Starting at the line with "of the Olympics." and going on through the line with "#### Naive Insertion", reproduce each line in the records below exactly and nothing more.

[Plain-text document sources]
════════════════════

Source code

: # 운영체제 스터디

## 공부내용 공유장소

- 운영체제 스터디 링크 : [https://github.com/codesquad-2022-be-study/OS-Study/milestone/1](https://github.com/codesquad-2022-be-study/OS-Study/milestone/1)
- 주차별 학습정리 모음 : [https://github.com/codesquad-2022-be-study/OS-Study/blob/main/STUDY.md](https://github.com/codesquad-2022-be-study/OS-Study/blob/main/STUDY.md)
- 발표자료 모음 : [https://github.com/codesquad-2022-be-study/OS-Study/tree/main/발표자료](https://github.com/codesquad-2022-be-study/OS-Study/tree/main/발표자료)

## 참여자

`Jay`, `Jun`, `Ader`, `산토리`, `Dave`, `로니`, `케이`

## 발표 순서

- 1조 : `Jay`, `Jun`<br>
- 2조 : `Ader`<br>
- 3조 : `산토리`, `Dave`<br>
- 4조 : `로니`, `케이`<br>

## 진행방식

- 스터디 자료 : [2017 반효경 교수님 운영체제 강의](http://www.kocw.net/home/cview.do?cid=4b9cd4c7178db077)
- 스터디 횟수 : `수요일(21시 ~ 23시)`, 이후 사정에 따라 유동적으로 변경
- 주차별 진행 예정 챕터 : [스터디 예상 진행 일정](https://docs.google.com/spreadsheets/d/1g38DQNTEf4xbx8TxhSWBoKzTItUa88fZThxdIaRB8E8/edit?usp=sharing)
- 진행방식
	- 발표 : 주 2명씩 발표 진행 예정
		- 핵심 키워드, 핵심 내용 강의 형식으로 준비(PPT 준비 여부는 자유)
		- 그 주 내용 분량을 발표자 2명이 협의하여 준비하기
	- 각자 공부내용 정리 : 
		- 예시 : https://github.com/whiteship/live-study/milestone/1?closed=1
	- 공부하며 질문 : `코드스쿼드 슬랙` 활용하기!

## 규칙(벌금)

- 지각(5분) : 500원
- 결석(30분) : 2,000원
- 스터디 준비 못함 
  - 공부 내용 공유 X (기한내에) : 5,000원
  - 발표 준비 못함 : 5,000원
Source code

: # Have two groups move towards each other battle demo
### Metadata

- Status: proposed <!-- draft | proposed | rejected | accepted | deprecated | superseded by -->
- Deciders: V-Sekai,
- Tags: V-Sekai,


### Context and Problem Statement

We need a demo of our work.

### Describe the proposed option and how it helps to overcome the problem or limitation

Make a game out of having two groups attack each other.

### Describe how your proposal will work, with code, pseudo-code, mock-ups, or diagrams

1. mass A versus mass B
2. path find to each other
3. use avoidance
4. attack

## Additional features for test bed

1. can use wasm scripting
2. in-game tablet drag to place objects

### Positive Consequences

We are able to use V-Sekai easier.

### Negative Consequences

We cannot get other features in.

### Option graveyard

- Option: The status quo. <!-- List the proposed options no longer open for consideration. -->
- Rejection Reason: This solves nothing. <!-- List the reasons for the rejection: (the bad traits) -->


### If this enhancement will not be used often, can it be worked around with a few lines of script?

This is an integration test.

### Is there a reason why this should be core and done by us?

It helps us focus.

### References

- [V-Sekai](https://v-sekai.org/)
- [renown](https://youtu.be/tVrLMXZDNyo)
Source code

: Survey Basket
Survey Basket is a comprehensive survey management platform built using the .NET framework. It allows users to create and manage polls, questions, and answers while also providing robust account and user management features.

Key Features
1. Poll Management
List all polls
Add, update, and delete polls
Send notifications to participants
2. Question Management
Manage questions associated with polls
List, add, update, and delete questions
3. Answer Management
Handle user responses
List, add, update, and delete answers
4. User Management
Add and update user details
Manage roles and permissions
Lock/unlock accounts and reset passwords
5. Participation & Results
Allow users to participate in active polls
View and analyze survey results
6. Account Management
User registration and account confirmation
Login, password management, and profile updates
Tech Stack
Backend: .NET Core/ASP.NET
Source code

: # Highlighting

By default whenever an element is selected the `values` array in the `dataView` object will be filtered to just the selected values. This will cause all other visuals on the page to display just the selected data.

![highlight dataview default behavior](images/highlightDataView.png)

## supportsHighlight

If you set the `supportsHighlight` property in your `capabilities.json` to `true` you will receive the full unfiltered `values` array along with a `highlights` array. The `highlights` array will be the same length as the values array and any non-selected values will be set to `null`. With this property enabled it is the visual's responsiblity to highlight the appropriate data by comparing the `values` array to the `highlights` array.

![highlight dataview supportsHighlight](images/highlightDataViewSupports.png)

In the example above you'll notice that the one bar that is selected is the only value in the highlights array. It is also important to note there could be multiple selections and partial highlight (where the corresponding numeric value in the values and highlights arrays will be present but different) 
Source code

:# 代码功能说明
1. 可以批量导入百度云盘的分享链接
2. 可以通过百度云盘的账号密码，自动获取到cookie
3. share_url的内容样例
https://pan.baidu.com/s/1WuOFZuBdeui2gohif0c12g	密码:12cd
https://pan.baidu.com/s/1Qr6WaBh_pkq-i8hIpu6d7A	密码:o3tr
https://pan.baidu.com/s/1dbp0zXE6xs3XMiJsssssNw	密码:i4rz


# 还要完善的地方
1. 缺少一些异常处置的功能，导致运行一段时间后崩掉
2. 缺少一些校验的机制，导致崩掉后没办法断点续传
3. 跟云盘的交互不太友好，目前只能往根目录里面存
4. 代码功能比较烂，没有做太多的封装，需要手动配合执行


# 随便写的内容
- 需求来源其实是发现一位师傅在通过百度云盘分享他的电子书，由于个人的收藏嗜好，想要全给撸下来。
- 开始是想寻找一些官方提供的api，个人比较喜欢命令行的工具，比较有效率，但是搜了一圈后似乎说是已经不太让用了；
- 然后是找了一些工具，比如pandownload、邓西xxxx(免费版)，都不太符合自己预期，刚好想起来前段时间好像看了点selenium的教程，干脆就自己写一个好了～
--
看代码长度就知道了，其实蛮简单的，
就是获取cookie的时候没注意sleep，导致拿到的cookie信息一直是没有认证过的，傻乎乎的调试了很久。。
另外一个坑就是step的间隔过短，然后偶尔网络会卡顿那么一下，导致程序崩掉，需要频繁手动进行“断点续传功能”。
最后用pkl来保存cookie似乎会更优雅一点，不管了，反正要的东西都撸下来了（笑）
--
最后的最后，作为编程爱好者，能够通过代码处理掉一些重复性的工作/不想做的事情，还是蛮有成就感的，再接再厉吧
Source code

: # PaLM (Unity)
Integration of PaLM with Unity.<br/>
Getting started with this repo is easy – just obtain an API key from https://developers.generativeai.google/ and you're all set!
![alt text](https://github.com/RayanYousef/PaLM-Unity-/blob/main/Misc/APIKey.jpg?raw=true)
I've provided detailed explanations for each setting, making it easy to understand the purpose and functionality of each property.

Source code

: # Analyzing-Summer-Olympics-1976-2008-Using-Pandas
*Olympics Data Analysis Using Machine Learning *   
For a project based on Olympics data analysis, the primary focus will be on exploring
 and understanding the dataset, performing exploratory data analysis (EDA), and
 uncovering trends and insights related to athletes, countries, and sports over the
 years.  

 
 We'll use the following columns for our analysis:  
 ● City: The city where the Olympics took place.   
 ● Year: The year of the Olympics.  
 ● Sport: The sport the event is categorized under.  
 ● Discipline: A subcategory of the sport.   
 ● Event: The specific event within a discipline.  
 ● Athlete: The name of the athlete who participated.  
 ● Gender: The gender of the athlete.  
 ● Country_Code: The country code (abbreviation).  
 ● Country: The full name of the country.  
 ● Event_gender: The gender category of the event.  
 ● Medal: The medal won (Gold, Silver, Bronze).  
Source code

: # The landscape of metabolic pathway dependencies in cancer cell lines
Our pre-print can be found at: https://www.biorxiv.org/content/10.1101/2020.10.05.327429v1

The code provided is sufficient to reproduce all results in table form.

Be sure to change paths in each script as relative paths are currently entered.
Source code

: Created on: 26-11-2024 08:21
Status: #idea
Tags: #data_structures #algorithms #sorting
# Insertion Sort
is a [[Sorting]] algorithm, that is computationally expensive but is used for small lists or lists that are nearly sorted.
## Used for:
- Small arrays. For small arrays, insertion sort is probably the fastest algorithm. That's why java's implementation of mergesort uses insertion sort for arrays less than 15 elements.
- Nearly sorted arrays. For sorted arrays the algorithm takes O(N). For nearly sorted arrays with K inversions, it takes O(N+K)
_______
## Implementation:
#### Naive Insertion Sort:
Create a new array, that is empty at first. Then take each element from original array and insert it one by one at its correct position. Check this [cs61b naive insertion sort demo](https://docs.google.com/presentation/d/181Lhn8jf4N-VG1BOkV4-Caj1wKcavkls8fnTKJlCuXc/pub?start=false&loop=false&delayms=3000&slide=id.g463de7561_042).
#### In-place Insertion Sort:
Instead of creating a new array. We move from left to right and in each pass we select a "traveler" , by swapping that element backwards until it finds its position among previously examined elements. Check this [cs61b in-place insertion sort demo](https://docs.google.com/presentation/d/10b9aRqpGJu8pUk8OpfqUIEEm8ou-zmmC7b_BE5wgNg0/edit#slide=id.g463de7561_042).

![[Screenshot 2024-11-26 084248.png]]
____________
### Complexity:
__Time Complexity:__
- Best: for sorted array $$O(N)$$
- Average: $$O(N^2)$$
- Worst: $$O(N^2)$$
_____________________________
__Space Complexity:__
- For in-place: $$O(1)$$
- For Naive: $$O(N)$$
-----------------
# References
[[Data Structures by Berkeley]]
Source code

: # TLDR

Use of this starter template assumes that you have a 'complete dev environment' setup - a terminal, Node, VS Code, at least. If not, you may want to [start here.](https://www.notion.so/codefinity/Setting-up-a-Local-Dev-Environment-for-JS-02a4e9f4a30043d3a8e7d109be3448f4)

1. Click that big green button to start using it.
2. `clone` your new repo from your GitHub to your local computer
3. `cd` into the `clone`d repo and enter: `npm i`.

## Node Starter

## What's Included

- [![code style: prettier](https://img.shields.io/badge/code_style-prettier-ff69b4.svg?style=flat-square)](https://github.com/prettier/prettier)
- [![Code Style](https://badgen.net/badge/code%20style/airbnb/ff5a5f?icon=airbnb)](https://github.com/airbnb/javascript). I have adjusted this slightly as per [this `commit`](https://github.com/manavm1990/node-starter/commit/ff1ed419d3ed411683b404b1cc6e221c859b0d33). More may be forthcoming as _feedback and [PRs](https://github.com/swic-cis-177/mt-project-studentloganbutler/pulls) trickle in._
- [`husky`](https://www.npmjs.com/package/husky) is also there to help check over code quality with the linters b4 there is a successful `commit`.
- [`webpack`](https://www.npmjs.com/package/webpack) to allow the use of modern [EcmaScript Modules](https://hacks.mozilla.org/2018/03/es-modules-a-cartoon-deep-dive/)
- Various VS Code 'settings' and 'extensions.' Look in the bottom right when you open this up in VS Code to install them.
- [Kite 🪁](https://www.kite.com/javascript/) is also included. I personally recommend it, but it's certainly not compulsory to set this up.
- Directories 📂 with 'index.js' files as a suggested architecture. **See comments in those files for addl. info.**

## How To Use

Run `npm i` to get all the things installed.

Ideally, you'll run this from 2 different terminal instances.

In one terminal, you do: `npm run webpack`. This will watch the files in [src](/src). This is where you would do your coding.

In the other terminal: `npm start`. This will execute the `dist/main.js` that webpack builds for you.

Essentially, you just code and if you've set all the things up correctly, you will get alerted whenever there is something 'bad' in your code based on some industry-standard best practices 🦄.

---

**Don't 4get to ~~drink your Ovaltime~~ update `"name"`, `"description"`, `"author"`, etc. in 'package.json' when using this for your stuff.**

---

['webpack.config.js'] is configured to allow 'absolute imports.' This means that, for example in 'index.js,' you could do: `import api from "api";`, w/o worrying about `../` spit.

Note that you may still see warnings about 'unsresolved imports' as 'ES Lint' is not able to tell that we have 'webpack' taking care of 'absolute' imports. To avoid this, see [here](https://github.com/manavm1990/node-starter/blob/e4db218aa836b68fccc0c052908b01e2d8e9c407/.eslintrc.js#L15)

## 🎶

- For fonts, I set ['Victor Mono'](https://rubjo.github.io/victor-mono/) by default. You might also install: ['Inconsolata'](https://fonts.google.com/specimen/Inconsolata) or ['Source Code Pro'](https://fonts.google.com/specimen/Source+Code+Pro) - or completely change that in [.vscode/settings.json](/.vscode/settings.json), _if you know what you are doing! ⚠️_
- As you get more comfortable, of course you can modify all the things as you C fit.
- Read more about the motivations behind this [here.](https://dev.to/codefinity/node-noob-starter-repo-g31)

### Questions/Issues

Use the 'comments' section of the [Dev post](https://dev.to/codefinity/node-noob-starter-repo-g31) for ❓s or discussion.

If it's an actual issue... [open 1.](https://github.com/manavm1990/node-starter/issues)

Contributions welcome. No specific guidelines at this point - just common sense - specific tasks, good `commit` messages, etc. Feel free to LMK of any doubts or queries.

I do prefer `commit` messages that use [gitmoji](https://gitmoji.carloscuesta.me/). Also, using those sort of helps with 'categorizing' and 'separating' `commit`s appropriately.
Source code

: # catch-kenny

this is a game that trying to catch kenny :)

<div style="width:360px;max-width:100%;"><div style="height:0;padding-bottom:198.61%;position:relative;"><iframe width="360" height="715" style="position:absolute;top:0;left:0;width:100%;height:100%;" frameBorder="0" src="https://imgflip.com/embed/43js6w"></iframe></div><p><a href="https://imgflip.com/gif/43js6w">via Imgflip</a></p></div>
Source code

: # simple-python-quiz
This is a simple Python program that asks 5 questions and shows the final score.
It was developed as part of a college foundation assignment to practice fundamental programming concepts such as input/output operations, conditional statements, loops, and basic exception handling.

════════════════════

• [ANSWER AREA]:
 ● Year: The year of the Olympics.  
 ● Sport: The sport the event is categorized under.  
 ● Discipline: A subcategory of the sport.   
 ● Event: The specific event within a discipline.  
 ● Athlete: The name of the athlete who participated.  
 ● Gender: The gender of the athlete.  
 ● Country_Code: The country code (abbreviation).  
 ● Country: The full name of the country.  
 ● Event_gender: The gender category of the event.  
 ● Medal: The medal won (Gold, Silver, Bronze).  
Source code

: # The landscape of metabolic pathway dependencies in cancer cell lines
Our pre-print can be found at: https://www.biorxiv.org/content/10.1101/2020.10.05.327429v1

The code provided is sufficient to reproduce all results in table form.

Be sure to change paths in each script as relative paths are currently entered.
Source code

: Created on: 26-11-2024 08:21
Status: #idea
Tags: #data_structures #algorithms #sorting
# Insertion Sort
is a [[Sorting]] algorithm, that is computationally expensive but is used for small lists or lists that are nearly sorted.
## Used for:
- Small arrays. For small arrays, insertion sort is probably the fastest algorithm. That's why java's implementation of mergesort uses insertion sort for arrays less than 15 elements.
- Nearly sorted arrays. For sorted arrays the algorithm takes O(N). For nearly sorted arrays with K inversions, it takes O(N+K)
_______
## Implementation:
#### Naive Insertion Sort:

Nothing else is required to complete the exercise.